The group said Friday that it is planning to build a massive retail, dining and entertainment center in Times Square in New York.

The announcement, capping the opening day of the NRA's 129th annual convention, signals an effort by the group to recast and broaden its image - even as it faces an increasingly tumultuous battle over gun control.

The planned center - which drew immediate opposition from gun-control advocates who say it is not in keeping with Times Square's image as a tourist mecca - would be a shrine to sport shooting.

Called the NRA Sports Blast, it would include retail sales of shooting vests, ammunition cases and other gun paraphernalia, though not guns themselves; "virtual" shooting ranges; and a restaurant featuring roasted quail and other wild game delicacies.

NRA executive vice president Wayne LaPierre said sport shooting offers "fun for the entire family" and is more popular than tennis, golf and many other sports.

"It's about time the shooting sports took their rightful spot in the marketing center of America" in Times Square, he said. "It's probably about the safest activity an American can pick up as a hobby."

The choice of New York as a launching site for a retail plan, rather than in more gun-friendly rural confines, was seen by some New Yorkers as an affront.

"Times Square is the face New York shows the world, and frankly, the NRA is an embarrassment - not just in the United States, but all over the world," said Sen.
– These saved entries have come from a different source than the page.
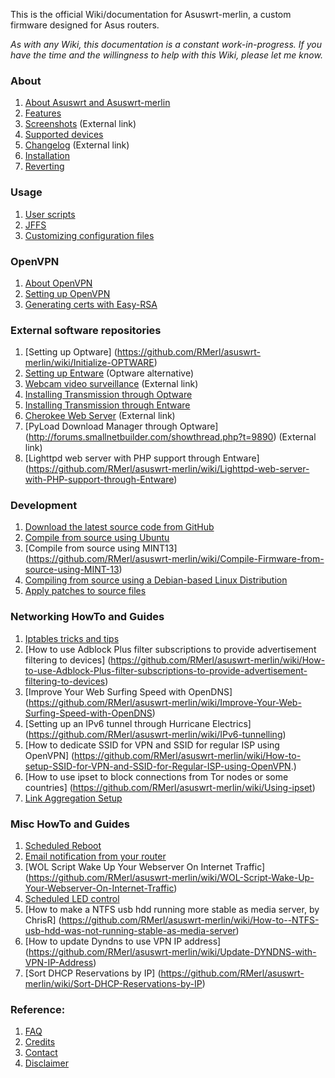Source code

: This is the official Wiki/documentation for Asuswrt-merlin, a custom firmware designed for Asus routers.

_As with any Wiki, this documentation is a constant work-in-progress.  If you have the time and the willingness to help with this Wiki, please let me know._

### About
1. [About Asuswrt and Asuswrt-merlin](https://github.com/RMerl/asuswrt-merlin/wiki/About-Asuswrt/)
2. [Features](https://github.com/RMerl/asuswrt-merlin/wiki/Features)
3. [Screenshots](http://www.lostrealm.ca/tower/node/134) (External link)
4. [Supported devices](https://github.com/RMerl/asuswrt-merlin/wiki/Supported-Devices)
5. [Changelog](http://www.lostrealm.ca/asuswrt-merlin/changelog.txt) (External link)
6. [Installation](https://github.com/RMerl/asuswrt-merlin/wiki/Installation)
7. [Reverting](https://github.com/RMerl/asuswrt-merlin/wiki/Reverting/)

### Usage
1. [User scripts](https://github.com/RMerl/asuswrt-merlin/wiki/User-scripts)
2. [JFFS](https://github.com/RMerl/asuswrt-merlin/wiki/JFFS)
3. [Customizing configuration files](https://github.com/RMerl/asuswrt-merlin/wiki/Custom-config-files)

### OpenVPN
1. [About OpenVPN](https://github.com/RMerl/asuswrt-merlin/wiki/About-OpenVPN)
2. [Setting up OpenVPN](https://github.com/RMerl/asuswrt-merlin/wiki/Configuring-OpenVPN)
3. [Generating certs with Easy-RSA](https://github.com/RMerl/asuswrt-merlin/wiki/Generating-OpenVPN-keys-using-Easy-RSA)

### External software repositories
1. [Setting up Optware] (https://github.com/RMerl/asuswrt-merlin/wiki/Initialize-OPTWARE)
2. [Setting up Entware](https://github.com/RMerl/asuswrt-merlin/wiki/Entware) (Optware alternative)
3. [Webcam video surveillance](http://forums.smallnetbuilder.com/showthread.php?t=8833) (External link)
4. [Installing Transmission through Optware](https://github.com/RMerl/asuswrt-merlin/wiki/Transmission-through-Optware)
5. [Installing Transmission through Entware](https://github.com/RMerl/asuswrt-merlin/wiki/Installing-Transmission-through-Entware)
6. [Cherokee Web Server](http://forums.smallnetbuilder.com/showthread.php?t=8323) (External link)
7. [PyLoad Download Manager through Optware] (http://forums.smallnetbuilder.com/showthread.php?t=9890) (External link)
8. [Lighttpd web server with PHP support through Entware] (https://github.com/RMerl/asuswrt-merlin/wiki/Lighttpd-web-server-with-PHP-support-through-Entware)

### Development
1. [Download the latest source code from GitHub](https://github.com/RMerl/asuswrt-merlin/wiki/Download-the-latest-source-code-from-GitHub)
2. [Compile from source using Ubuntu](https://github.com/RMerl/asuswrt-merlin/wiki/Compile-Firmware-from-source-using-Ubuntu)
3. [Compile from source using MINT13] (https://github.com/RMerl/asuswrt-merlin/wiki/Compile-Firmware-from-source-using-MINT-13)
4. [Compiling from source using a Debian-based Linux Distribution](https://github.com/RMerl/asuswrt-merlin/wiki/Compiling-from-source-using-a-Debian-based-Linux-Distribution)
5. [Apply patches to source files](https://github.com/RMerl/asuswrt-merlin/wiki/Applying-patches-to-source-files)

### Networking HowTo and Guides
1. [Iptables tricks and tips](https://github.com/RMerl/asuswrt-merlin/wiki/Iptables-tips)
2. [How to use Adblock Plus filter subscriptions to provide advertisement filtering to devices] (https://github.com/RMerl/asuswrt-merlin/wiki/How-to-use-Adblock-Plus-filter-subscriptions-to-provide-advertisement-filtering-to-devices)
3. [Improve Your Web Surfing Speed with OpenDNS]
(https://github.com/RMerl/asuswrt-merlin/wiki/Improve-Your-Web-Surfing-Speed-with-OpenDNS)
4. [Setting up an IPv6 tunnel through Hurricane Electrics] (https://github.com/RMerl/asuswrt-merlin/wiki/IPv6-tunnelling)
5. [How to dedicate SSID for VPN and SSID for regular ISP using OpenVPN] (https://github.com/RMerl/asuswrt-merlin/wiki/How-to-setup-SSID-for-VPN-and-SSID-for-Regular-ISP-using-OpenVPN.)
6. [How to use ipset to block connections from Tor nodes or some countries] (https://github.com/RMerl/asuswrt-merlin/wiki/Using-ipset)
7. [Link Aggregation Setup](https://github.com/RMerl/asuswrt-merlin/wiki/Link-Aggregation)

### Misc HowTo and Guides
1. [Scheduled Reboot](https://github.com/RMerl/asuswrt-merlin/wiki/Scheduled-Reboot)
2. [Email notification from your router](https://github.com/RMerl/asuswrt-merlin/wiki/Sending-Email)
3. [WOL Script Wake Up Your Webserver On Internet Traffic] (https://github.com/RMerl/asuswrt-merlin/wiki/WOL-Script-Wake-Up-Your-Webserver-On-Internet-Traffic)
4. [Scheduled LED control](https://github.com/RMerl/asuswrt-merlin/wiki/Scheduled-LED-control)
5. [How to make a NTFS usb hdd running more stable as media server, by ChrisR] (https://github.com/RMerl/asuswrt-merlin/wiki/How-to--NTFS-usb-hdd-was-not-running-stable-as-media-server)
6. [How to update Dyndns to use VPN IP address] (https://github.com/RMerl/asuswrt-merlin/wiki/Update-DYNDNS-with-VPN-IP-Address)
7. [Sort DHCP Reservations by IP] (https://github.com/RMerl/asuswrt-merlin/wiki/Sort-DHCP-Reservations-by-IP)

### Reference:
1. [FAQ](https://github.com/RMerl/asuswrt-merlin/wiki/FAQ)
2. [Credits](https://github.com/RMerl/asuswrt-merlin/wiki/Credits/)
3. [Contact](https://github.com/RMerl/asuswrt-merlin/wiki/Contact/)
4. [Disclaimer](https://github.com/RMerl/asuswrt-merlin/wiki/Disclaimer/)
Charles Schumer, D-N.Y.

NRA officials refused to discuss details about the location or financing of the Times Square center, saying that they are still in private negotiations to secure a site.

Mixed reaction

At the group's convention, the nation's largest gun-maker, Smith & Wesson, drew a mixed reception in response to its deal with the government to put childproof locks on its pistols.

"I think it's important for the people of this country to stand by their Second Amendment rights," said Diane Peroutka, checking out a display with her three children at the Charlotte Convention Center.

She said she would avoid the Smith & Wesson exhibit, where more than 100 handguns were displayed.

Others said that although they disagreed with Smith & Wesson's action, they still would buy its guns.

The convention is expected to culminate in the election of Charleton Heston to a third term as president Monday.

"This will be the most important meetings in our history," Mr. Heston said in a taped message to those at the convention. "We are about to have the most important election in this organization's history."

As they entered the convention hall, visitors were encouraged to sign up to vote by signs reading, "Register to vote or register your gun." Workers were ready with voter registration forms for each of the 50 states - part of the NRA's get-out-the-vote effort.

Flak expected

At the Smith & Wesson exhibit, spokesman Ken Jorgenson said the Springfield, Mass., gun manufacturer expected to hear from NRA members about its agreement with the government in March.

The company announced it would install locks on its guns, introduce "smart guns" within three years and prohibit the sale of its weapons at gun shows without a background check.

In exchange, the Clinton administration and some states and municipalities have agreed to drop Smith & Wesson from gun lawsuits.

Municipalities participating in a Housing and Urban Development Department gun safety program are being encouraged to buy Smith & Wesson weapons for their law enforcement agencies.

Seven other gun makers and an industry group have challenged that arrangement with a federal lawsuit alleging an illegal conspiracy to retrain trade.

Targeted in bill

The deal was also under attack in the U.S. House, where gun-control opponents have amended a $310 billion defense-authorization bill, passed Thursday, to bar the Pentagon from giving the company preferential treatment.

Rep. John Hostettler, R-Ind., a lawmaker who favors gun rights and who wrote the provision, "does not want to compromise the lives and safety of our men and women in uniform simply for the sake of a political agreement," said his spokesman, Michael Jahr.